Items listed in a dataset
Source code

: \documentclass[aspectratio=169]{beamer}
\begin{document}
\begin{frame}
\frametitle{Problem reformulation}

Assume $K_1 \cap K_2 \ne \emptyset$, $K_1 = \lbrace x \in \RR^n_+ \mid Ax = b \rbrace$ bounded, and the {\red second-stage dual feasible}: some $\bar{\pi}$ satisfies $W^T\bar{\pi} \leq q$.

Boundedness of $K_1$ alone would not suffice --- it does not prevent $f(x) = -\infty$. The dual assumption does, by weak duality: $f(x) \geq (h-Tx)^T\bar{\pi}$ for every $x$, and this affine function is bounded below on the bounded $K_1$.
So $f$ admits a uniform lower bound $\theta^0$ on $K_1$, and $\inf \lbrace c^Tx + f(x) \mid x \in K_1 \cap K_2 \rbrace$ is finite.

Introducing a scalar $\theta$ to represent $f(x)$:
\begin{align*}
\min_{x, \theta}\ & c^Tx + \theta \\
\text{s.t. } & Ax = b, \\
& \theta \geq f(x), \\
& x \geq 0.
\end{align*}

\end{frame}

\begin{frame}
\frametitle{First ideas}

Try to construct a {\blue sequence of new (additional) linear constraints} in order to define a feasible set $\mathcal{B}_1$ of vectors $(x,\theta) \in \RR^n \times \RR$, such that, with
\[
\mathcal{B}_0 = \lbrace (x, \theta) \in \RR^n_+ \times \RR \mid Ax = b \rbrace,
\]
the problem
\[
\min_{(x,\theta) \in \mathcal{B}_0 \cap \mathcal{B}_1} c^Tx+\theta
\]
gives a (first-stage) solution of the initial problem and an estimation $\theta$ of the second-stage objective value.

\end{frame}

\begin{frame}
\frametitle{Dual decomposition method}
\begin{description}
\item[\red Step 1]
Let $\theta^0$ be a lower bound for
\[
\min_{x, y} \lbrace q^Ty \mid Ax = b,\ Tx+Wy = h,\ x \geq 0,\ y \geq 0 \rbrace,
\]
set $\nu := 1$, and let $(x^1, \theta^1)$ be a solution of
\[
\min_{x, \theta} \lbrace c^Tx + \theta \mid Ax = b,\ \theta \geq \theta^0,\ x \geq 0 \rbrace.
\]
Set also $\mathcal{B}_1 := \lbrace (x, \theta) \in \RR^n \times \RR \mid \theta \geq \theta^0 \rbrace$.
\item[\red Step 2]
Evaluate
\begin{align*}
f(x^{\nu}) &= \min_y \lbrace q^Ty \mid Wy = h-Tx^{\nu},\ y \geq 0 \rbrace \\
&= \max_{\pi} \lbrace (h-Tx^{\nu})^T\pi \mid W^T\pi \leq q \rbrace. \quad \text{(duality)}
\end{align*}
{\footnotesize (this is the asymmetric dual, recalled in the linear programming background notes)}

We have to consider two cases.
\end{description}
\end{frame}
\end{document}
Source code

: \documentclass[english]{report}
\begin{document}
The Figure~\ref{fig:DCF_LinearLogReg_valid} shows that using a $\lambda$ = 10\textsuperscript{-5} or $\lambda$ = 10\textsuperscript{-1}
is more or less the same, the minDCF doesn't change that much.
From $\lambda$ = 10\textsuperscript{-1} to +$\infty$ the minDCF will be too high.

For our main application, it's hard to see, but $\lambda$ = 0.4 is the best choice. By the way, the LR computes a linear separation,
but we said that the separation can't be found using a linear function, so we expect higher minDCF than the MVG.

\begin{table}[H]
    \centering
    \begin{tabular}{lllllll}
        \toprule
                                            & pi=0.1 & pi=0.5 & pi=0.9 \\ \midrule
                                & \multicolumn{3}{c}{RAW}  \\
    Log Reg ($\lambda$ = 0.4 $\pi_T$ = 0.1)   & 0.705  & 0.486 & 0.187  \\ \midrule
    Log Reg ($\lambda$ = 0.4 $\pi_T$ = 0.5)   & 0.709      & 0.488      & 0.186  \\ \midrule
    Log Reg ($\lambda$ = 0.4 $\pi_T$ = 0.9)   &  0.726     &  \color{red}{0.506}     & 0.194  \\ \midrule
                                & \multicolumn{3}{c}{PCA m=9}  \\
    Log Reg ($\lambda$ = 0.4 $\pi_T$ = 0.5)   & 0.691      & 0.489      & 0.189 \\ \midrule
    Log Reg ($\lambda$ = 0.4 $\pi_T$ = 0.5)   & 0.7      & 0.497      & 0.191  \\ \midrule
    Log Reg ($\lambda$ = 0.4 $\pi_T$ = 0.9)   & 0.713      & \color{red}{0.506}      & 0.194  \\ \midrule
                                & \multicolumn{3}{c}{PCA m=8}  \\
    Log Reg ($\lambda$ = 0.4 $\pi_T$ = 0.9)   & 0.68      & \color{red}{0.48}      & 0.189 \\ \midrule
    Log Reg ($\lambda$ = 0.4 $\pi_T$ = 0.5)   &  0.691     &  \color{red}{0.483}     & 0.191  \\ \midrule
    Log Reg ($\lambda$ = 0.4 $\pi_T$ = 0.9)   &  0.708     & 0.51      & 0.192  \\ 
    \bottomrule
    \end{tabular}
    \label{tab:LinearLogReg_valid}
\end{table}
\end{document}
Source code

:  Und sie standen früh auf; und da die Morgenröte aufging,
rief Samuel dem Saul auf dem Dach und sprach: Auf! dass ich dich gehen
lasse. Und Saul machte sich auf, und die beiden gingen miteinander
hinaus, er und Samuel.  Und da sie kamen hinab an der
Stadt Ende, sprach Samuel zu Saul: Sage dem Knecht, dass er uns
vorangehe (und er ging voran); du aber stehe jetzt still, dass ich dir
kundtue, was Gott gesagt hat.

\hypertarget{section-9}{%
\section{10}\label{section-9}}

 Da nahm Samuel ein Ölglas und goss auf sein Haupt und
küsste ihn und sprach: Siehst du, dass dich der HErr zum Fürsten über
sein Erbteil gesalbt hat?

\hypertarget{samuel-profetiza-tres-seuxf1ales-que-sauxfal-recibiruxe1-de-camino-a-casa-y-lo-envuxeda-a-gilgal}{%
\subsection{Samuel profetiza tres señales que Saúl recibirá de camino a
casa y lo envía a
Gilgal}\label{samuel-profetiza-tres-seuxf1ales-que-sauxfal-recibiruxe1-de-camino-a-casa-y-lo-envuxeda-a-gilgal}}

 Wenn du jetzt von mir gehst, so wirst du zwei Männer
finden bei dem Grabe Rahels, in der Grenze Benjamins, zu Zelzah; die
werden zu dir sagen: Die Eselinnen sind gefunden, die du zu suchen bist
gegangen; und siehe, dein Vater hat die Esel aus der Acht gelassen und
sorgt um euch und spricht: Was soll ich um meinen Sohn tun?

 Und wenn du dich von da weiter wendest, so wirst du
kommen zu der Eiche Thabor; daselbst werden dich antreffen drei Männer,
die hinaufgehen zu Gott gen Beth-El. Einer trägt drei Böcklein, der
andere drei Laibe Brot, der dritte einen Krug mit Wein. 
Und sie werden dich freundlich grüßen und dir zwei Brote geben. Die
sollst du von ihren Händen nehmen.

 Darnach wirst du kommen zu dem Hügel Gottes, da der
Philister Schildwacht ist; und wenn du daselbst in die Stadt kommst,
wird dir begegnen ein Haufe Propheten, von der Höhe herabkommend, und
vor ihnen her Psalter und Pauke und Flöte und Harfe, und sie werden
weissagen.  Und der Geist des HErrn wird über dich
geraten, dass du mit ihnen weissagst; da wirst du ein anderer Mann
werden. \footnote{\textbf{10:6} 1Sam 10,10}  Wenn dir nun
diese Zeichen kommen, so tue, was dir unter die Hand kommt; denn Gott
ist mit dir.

§ What to do
Look through the records above and please copy every line in which the string "lbrace" occurs.

§ Expected answer
Assume $K_1 \cap K_2 \ne \emptyset$, $K_1 = \lbrace x \in \RR^n_+ \mid Ax = b \rbrace$ bounded, and the {\red second-stage dual feasible}: some $\bar{\pi}$ satisfies $W^T\bar{\pi} \leq q$.
So $f$ admits a uniform lower bound $\theta^0$ on $K_1$, and $\inf \lbrace c^Tx + f(x) \mid x \in K_1 \cap K_2 \rbrace$ is finite.
\mathcal{B}_0 = \lbrace (x, \theta) \in \RR^n_+ \times \RR \mid Ax = b \rbrace,
\min_{x, y} \lbrace q^Ty \mid Ax = b,\ Tx+Wy = h,\ x \geq 0,\ y \geq 0 \rbrace,
\min_{x, \theta} \lbrace c^Tx + \theta \mid Ax = b,\ \theta \geq \theta^0,\ x \geq 0 \rbrace.
Set also $\mathcal{B}_1 := \lbrace (x, \theta) \in \RR^n \times \RR \mid \theta \geq \theta^0 \rbrace$.
f(x^{\nu}) &= \min_y \lbrace q^Ty \mid Wy = h-Tx^{\nu},\ y \geq 0 \rbrace \\
&= \max_{\pi} \lbrace (h-Tx^{\nu})^T\pi \mid W^T\pi \leq q \rbrace. \quad \text{(duality)}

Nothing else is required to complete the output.